▶ _Given records_
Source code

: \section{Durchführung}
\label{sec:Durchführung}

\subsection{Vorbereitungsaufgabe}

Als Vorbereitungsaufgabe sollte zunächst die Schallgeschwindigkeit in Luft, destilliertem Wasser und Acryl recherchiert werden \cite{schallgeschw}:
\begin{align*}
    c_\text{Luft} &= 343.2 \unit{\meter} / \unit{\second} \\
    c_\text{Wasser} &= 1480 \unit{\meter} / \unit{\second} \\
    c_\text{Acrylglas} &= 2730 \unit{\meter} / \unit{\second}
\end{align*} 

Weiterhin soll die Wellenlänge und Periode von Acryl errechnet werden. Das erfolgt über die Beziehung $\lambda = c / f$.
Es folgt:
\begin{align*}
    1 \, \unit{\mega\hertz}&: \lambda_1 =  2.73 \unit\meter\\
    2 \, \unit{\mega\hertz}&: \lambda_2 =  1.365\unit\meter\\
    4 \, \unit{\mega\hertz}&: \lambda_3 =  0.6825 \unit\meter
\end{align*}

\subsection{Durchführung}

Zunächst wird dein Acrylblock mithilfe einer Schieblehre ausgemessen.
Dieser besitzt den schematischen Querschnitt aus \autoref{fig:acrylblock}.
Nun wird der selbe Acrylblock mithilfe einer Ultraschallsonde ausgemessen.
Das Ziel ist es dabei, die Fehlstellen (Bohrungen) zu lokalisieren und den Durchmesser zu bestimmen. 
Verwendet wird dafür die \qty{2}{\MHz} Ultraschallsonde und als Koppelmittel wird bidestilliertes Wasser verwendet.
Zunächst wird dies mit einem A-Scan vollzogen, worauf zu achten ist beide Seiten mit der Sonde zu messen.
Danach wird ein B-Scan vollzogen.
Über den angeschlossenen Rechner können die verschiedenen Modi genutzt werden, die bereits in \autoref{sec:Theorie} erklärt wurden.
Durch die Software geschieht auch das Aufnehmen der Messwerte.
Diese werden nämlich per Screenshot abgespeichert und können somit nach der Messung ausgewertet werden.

▶ _Problem requirements_
This exercise calls for every record to be restated word for word.

▶ _Solution for this problem_
Source code

: \section{Durchführung}
\label{sec:Durchführung}

\subsection{Vorbereitungsaufgabe}

Als Vorbereitungsaufgabe sollte zunächst die Schallgeschwindigkeit in Luft, destilliertem Wasser und Acryl recherchiert werden \cite{schallgeschw}:
\begin{align*}
    c_\text{Luft} &= 343.2 \unit{\meter} / \unit{\second} \\
    c_\text{Wasser} &= 1480 \unit{\meter} / \unit{\second} \\
    c_\text{Acrylglas} &= 2730 \unit{\meter} / \unit{\second}
\end{align*} 

Weiterhin soll die Wellenlänge und Periode von Acryl errechnet werden. Das erfolgt über die Beziehung $\lambda = c / f$.
Es folgt:
\begin{align*}
    1 \, \unit{\mega\hertz}&: \lambda_1 =  2.73 \unit\meter\\
    2 \, \unit{\mega\hertz}&: \lambda_2 =  1.365\unit\meter\\
    4 \, \unit{\mega\hertz}&: \lambda_3 =  0.6825 \unit\meter
\end{align*}

\subsection{Durchführung}

Zunächst wird dein Acrylblock mithilfe einer Schieblehre ausgemessen.
Dieser besitzt den schematischen Querschnitt aus \autoref{fig:acrylblock}.
Nun wird der selbe Acrylblock mithilfe einer Ultraschallsonde ausgemessen.
Das Ziel ist es dabei, die Fehlstellen (Bohrungen) zu lokalisieren und den Durchmesser zu bestimmen. 
Verwendet wird dafür die \qty{2}{\MHz} Ultraschallsonde und als Koppelmittel wird bidestilliertes Wasser verwendet.
Zunächst wird dies mit einem A-Scan vollzogen, worauf zu achten ist beide Seiten mit der Sonde zu messen.
Danach wird ein B-Scan vollzogen.
Über den angeschlossenen Rechner können die verschiedenen Modi genutzt werden, die bereits in \autoref{sec:Theorie} erklärt wurden.
Durch die Software geschieht auch das Aufnehmen der Messwerte.
Diese werden nämlich per Screenshot abgespeichert und können somit nach der Messung ausgewertet werden.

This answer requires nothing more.